Speaking to the media, she lashed out at the professor’s unorthodox teaching methods. “It bothers me, I’m not sending her to school for this,” the woman told 10News .
“To blatantly say you must be naked in order to pass my class… it makes me sick to my stomach. It’s just wrong. This is a memory that my daughter is going to carry with her for the rest of her life.”
The woman, who chose to remain anonymous, broke down in tears during the phone conversation. Professor Ricardo Dominguez, who has been teaching Visual Arts 104A:
"Performing the Self at UCSD for the past 11 years, confirmed that his students do have to be in the nude during the final exam. “The class focuses on the history of body art and performance art in relation to the question of the self or subjectivity,” he explained.
“At the very end of the class, we’ve done several gestures, they have to nude gesture. The prompt is to speak about or do a gesture or create an installation that says, ‘what is more you than you are.”
He revealed that the test will involve 20 students stripping down, including himself, in a candlelit room. He called it a performance of the self. “It’s a standard canvas for performance art and body art. It is very controlled.”
In his defence Dominguez said this is the first complaint he has received in 11 years. He also added that students knew what they were signing up for at the very beginning of his course, reports Oddity Central.
“If they are uncomfortable with this gesture they should not take the class,” he stated. But the student’s mother contested Dominguez’s statement. “Nothing was ever explained, nothing was ever stipulated prior to Thursday,” she insisted.
“There is a perversion going on here. Shame on him and shame on the university.” Chair of the Visual Arts Department Dr. Jordan Crandall attempted to diffuse the situation with an official statement to 10News.
“The concerns of our students are our department’s first priority, and I’d like to offer some contextual information that will help answer questions regarding the pedagogy of VIS 104A,” the statement read.
“Removing clothes is not required in this class. The course is not required for graduation.” But the statement also clarifies the professor’s viewpoint: “VIS 104A is an upper division class that Professor Dominguez has taught for 11 years.

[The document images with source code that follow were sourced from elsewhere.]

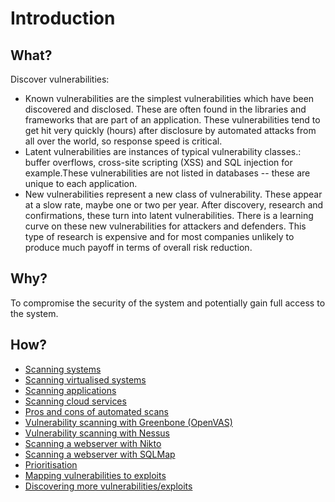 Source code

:# Introduction

## What?

Discover vulnerabilities:

* Known vulnerabilities are the simplest vulnerabilities which have been discovered and disclosed. These are often found in the libraries and frameworks that are part of an application. These vulnerabilities tend to get hit very quickly (hours) after disclosure by automated attacks from all over the world, so response speed is critical.
* Latent vulnerabilities are instances of typical vulnerability classes.: buffer overflows, cross-site scripting (XSS) and SQL injection for example.These vulnerabilities are not listed in databases -- these are unique to each application. 
* New vulnerabilities represent a new class of vulnerability. These appear at a slow rate, maybe one or two per year. After discovery, research and confirmations, these turn into latent vulnerabilities. There is a learning curve on these new vulnerabilities for attackers and defenders. This type of research is expensive and for most companies unlikely to produce much payoff in terms of overall risk reduction.

## Why?

To compromise the security of the system and potentially gain full access to the system.

## How?

* [Scanning systems](systems.md)
* [Scanning virtualised systems](virtual.md)
* [Scanning applications](applications.md)
* [Scanning cloud services](cloud.md)
* [Pros and cons of automated scans](automated.md)
* [Vulnerability scanning with Greenbone (OpenVAS)](greenbone.md)
* [Vulnerability scanning with Nessus](nessus.md)
* [Scanning a webserver with Nikto](nikto.md)
* [Scanning a webserver with SQLMap](sqlmap.md)
* [Prioritisation](prioritisation.md)
* [Mapping vulnerabilities to exploits](mapping.md)
* [Discovering more vulnerabilities/exploits](more.md)

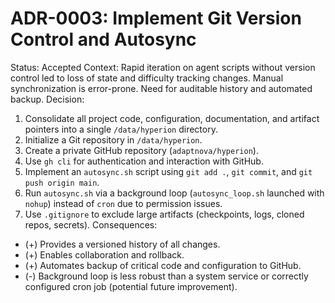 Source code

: # ADR-0003: Implement Git Version Control and Autosync
Status: Accepted
Context: Rapid iteration on agent scripts without version control led to loss of state and difficulty tracking changes. Manual synchronization is error-prone. Need for auditable history and automated backup.
Decision:
1.  Consolidate all project code, configuration, documentation, and artifact pointers into a single `/data/hyperion` directory.
2.  Initialize a Git repository in `/data/hyperion`.
3.  Create a private GitHub repository (`adaptnova/hyperion`).
4.  Use `gh cli` for authentication and interaction with GitHub.
5.  Implement an `autosync.sh` script using `git add .`, `git commit`, and `git push origin main`.
6.  Run `autosync.sh` via a background loop (`autosync_loop.sh` launched with `nohup`) instead of `cron` due to permission issues.
7.  Use `.gitignore` to exclude large artifacts (checkpoints, logs, cloned repos, secrets).
Consequences:
* (+) Provides a versioned history of all changes.
* (+) Enables collaboration and rollback.
* (+) Automates backup of critical code and configuration to GitHub.
* (-) Background loop is less robust than a system service or correctly configured cron job (potential future improvement).
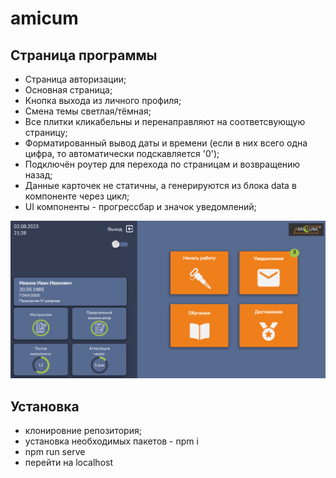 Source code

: # amicum

## Страница программы

- Страница авторизации;
- Основная страница;
- Кнопка выхода из личного профиля;
- Смена темы светлая/тёмная;
- Все плитки кликабельны и перенаправляют на соответсвующую страницу;
- Форматированный вывод даты и времени (если в них всего одна цифра, то автоматически подскавляется '0');
- Подключён роутер для перехода по страницам и возвращению назад;
- Данные карточек не статичны, а генерируются из блока data в компоненте через цикл;
- UI компоненты - прогрессбар и значок уведомлений;

![Вид:](./final.png)

## Установка
 - клонировние репозитория;
 - установка необходимых пакетов - npm i
 - npm run serve
 - перейти на localhost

"It has a number of prompts for short performances called “gestures.” Students are graded on the “Nude/Naked Self” gesture just like all the other gestures.
"Students are aware from the start of the class that it is a requirement, and that they can do the gesture in any number of ways without actually having to remove their clothes.”
“There are many ways to perform nudity or nakedness, summoning art history conventions of the nude or laying bare of one’s “traumatic” or most fragile and vulnerable self. One can “be” nude while being covered,” Crandall’s statement concludes.
However, Professor Ricardo Dominguez admitted that he himself actually is nude, because he finds it difficult to stay clothed while some of his students risk taking their clothes in front of everybody.